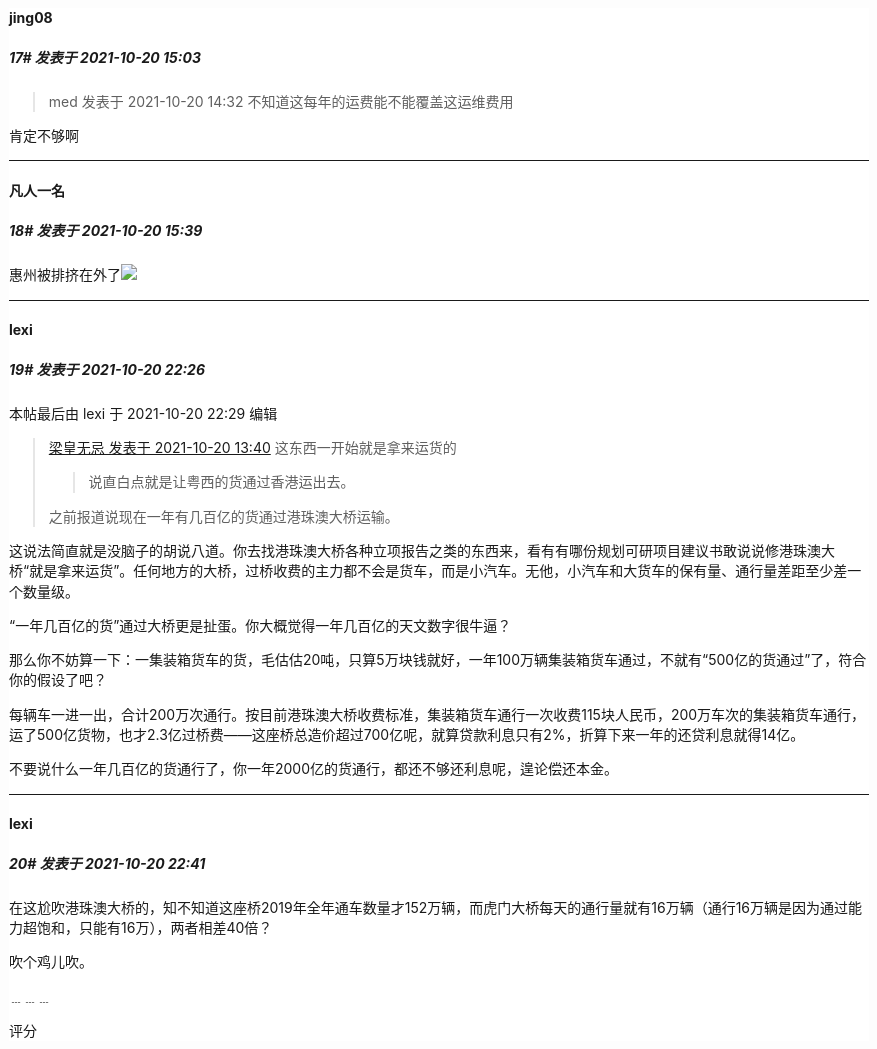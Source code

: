 ####  jing08  
##### 17#       发表于 2021-10-20 15:03


<blockquote>med 发表于 2021-10-20 14:32
不知道这每年的运费能不能覆盖这运维费用</blockquote>
肯定不够啊


*****

####  凡人一名  
##### 18#       发表于 2021-10-20 15:39


惠州被排挤在外了<img src="https://static.saraba1st.com/image/smiley/face2017/068.png" referrerpolicy="no-referrer">


*****

####  lexi  
##### 19#       发表于 2021-10-20 22:26


 本帖最后由 lexi 于 2021-10-20 22:29 编辑 
<blockquote><a href="httphttps://bbs.saraba1st.com/2b/forum.php?mod=redirect&amp;goto=findpost&amp;pid=53205576&amp;ptid=2032909" target="_blank">梁皇无忌 发表于 2021-10-20 13:40</a>
这东西一开始就是拿来运货的<blockquote>说直白点就是让粤西的货通过香港运出去。</blockquote>之前报道说现在一年有几百亿的货通过港珠澳大桥运输。</blockquote>这说法简直就是没脑子的胡说八道。你去找港珠澳大桥各种立项报告之类的东西来，看有有哪份规划可研项目建议书敢说说修港珠澳大桥“就是拿来运货”。任何地方的大桥，过桥收费的主力都不会是货车，而是小汽车。无他，小汽车和大货车的保有量、通行量差距至少差一个数量级。


“一年几百亿的货”通过大桥更是扯蛋。你大概觉得一年几百亿的天文数字很牛逼？


那么你不妨算一下：一集装箱货车的货，毛估估20吨，只算5万块钱就好，一年100万辆集装箱货车通过，不就有“500亿的货通过”了，符合你的假设了吧？


每辆车一进一出，合计200万次通行。按目前港珠澳大桥收费标准，集装箱货车通行一次收费115块人民币，200万车次的集装箱货车通行，运了500亿货物，也才2.3亿过桥费——这座桥总造价超过700亿呢，就算贷款利息只有2%，折算下来一年的还贷利息就得14亿。


不要说什么一年几百亿的货通行了，你一年2000亿的货通行，都还不够还利息呢，遑论偿还本金。


*****

####  lexi  
##### 20#       发表于 2021-10-20 22:41


在这尬吹港珠澳大桥的，知不知道这座桥2019年全年通车数量才152万辆，而虎门大桥每天的通行量就有16万辆（通行16万辆是因为通过能力超饱和，只能有16万），两者相差40倍？


吹个鸡儿吹。


﹍﹍﹍

评分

Work required: What the answer needs is every line from the data above with "blockquote" in it.

Result of the exercise:
<blockquote>med 发表于 2021-10-20 14:32
不知道这每年的运费能不能覆盖这运维费用</blockquote>
<blockquote><a href="httphttps://bbs.saraba1st.com/2b/forum.php?mod=redirect&amp;goto=findpost&amp;pid=53205576&amp;ptid=2032909" target="_blank">梁皇无忌 发表于 2021-10-20 13:40</a>
这东西一开始就是拿来运货的<blockquote>说直白点就是让粤西的货通过香港运出去。</blockquote>之前报道说现在一年有几百亿的货通过港珠澳大桥运输。</blockquote>这说法简直就是没脑子的胡说八道。你去找港珠澳大桥各种立项报告之类的东西来，看有有哪份规划可研项目建议书敢说说修港珠澳大桥“就是拿来运货”。任何地方的大桥，过桥收费的主力都不会是货车，而是小汽车。无他，小汽车和大货车的保有量、通行量差距至少差一个数量级。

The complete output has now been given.